Although the Egyptian empire did not completely crumble under the leadership of the Eighteenth Dynasty pharaohs, the Amarna period beginning with the pharaoh Akhenaten (ca. 1353-1335 BC) was nevertheless characterized by a combination of diplomacy and neglect towards its neighboring territories. As a consequence, Egypt’s influence in the more remote regions it owned declined. Seti I (ca. 1306-1290 BC), however, introduced a new style of foreign relations during his reign in the early Nineteenth Dynasty. For example, battles were fought to extend Egypt’s sphere of influence in Syria. Seti wanted the people in his territories to see the might of the pharaoh rather than simply telling them to behave through letters as some of his predecessors had done. Seti’s campaigns were designed to reassert Egypt’s control over her empire and to retake areas that Egypt had lost to her enemies.
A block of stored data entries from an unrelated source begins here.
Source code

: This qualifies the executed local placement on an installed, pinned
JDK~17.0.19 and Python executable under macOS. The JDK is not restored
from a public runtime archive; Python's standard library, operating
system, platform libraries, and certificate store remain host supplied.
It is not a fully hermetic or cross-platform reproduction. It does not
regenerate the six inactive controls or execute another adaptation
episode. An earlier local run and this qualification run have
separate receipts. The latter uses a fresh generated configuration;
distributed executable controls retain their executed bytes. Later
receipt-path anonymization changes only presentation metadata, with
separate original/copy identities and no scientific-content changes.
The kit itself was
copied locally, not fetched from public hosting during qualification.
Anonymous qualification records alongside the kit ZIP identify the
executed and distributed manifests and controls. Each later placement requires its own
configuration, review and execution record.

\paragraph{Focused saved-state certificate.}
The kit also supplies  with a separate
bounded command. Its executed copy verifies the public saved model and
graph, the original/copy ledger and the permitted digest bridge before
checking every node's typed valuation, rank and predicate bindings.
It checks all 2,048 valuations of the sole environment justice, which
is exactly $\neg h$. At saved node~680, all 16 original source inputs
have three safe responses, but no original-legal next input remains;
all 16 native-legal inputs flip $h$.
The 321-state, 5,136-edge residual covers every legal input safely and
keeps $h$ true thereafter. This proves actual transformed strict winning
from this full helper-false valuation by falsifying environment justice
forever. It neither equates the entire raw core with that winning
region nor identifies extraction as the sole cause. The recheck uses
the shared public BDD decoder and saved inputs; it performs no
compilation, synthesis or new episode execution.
Shortly after his second year as pharaoh, he accomplished something his more famous son, Ramesses II, could not. During the reign of the pharaoh Tutankhamen, the city of Kadesh was lost to the people of Hatti, known as the Hittites. Seti, seen at Karnak in his role as an archer, successfully defeated the enemy at Kadesh. The Hittites did not mount a good offense to the attack on Kadesh, most likely because a major part of the Hittite army at the time was involved in a border dispute with the Assyrians to the east. In fact, the king of the Hittites does not appear in the battle scenes which show Seti regaining Kadesh. Instead, an ultimately ineffective combination of Syrian and Hittite soldiers was sent to meet the pharaoh’s challenge. Nevertheless, the Hittites did try to put up a fight after their losses. The scene on the battle relief at Karnak is described as “the vile land of the Hittites, among whom His Majesty…made a great heap of corpses.” In battle Seti is “a mighty bull, with sharp horns, stout-hearted, who smashes the Asiatics and tramples the Hittites; who slays their chiefs as they lie prostrate in their blood; who enters into them like a blast of fire.” The next scene illustrates the return march to Egypt with prisoners from the campaign.
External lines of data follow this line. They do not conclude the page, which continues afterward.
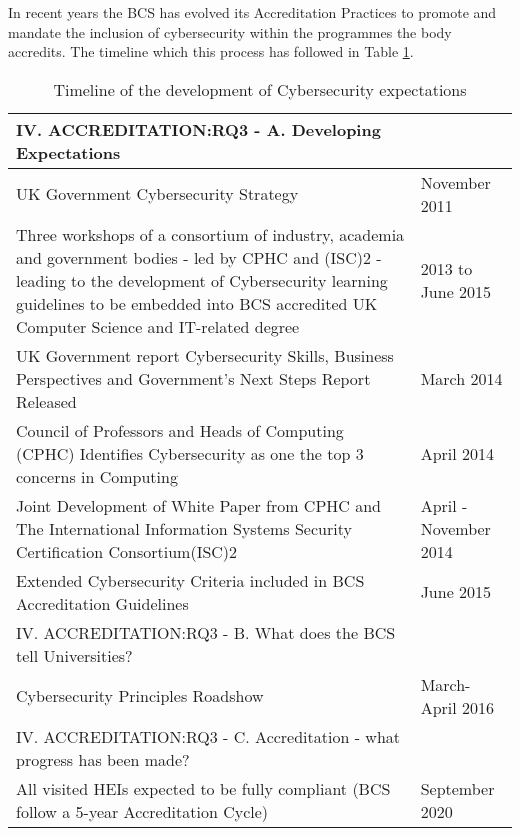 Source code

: \documentclass[conference]{IEEEtran}
\begin{document}
In recent years the BCS has evolved its Accreditation Practices to promote and mandate the inclusion of cybersecurity within the programmes the body accredits. The timeline which this process has followed in Table \ref{table:1}.
  \begin{table}[h!]
  \caption{Timeline of the development of Cybersecurity expectations}
  \label{table:1}
  \begin{tabular}{ | p{6cm} |p{1.5cm} |}
    \hline
    IV. ACCREDITATION:RQ3 - A. Developing Expectations &   \\ \hline
    UK Government Cybersecurity Strategy \cite{UKCabinetOffice} & November 2011 \\ \hline
    Three workshops of a consortium of industry, academia and government bodies - led by CPHC and (ISC)2 - leading to the development of Cybersecurity learning guidelines to be embedded into BCS accredited UK Computer Science and IT-related degree \cite{CPHCISC2}  & 2013 to June 2015 \\ \hline
    UK Government report Cybersecurity Skills, Business Perspectives and Government's Next Steps Report Released \cite{UKCabinetOffice2014} & March 2014  \\ \hline
    Council of Professors and Heads of Computing (CPHC) Identifies Cybersecurity as one the top 3 concerns in Computing & April 2014 \\ \hline
    Joint Development of White Paper from CPHC and The International Information Systems Security Certification Consortium(ISC)2 \cite{CPHCISC2014} & April -November 2014 \\ \hline
    Extended Cybersecurity Criteria included in BCS Accreditation Guidelines \cite{BCS2018a}& June 2015 \\
    \hline
    IV. ACCREDITATION:RQ3 - B. What does the BCS tell Universities? & \\ \hline
    Cybersecurity Principles Roadshow & March-April 2016 \\ \hline
    IV. ACCREDITATION:RQ3 - C. Accreditation - what progress has been made? &  \\ \hline
    All visited HEIs expected to be fully compliant 
 (BCS follow a 5-year Accreditation Cycle)  & September 2020\\ \hline
  \end{tabular}
  \end{table}
\end{document}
Kadesh remained under Egyptian control for a short time; however, it eventually reverted to the Hittites without any military challenge from Egypt. Seti had the same problem with Syria as his predecessors—Syria was too far away from Egypt for him to maintain consistent control over the area. As the Hittites regained control over much of Syria, the stage was set for a future confrontation between Seti’s son, Ramesses II and Hatti’s new king. In the meantime, the Hittites and the Egyptians entered into a period of cold war, mainly because of Seti’s pride. Egypt did not actually need Kadesh—it had no supplies or overland trade routes that were vital to the country’s survival–but the king viewed retaining Kadesh as a matter of honor. As a result, although he would later reopen trade with other former foes, Seti refused to trade with the Hittites.
Although it is somewhat understandable that historians have devoted much attention to the achievements of Seti’s extremely long-lived son Ramesses II, Seti I deserves more than a just few paragraphs in the history books.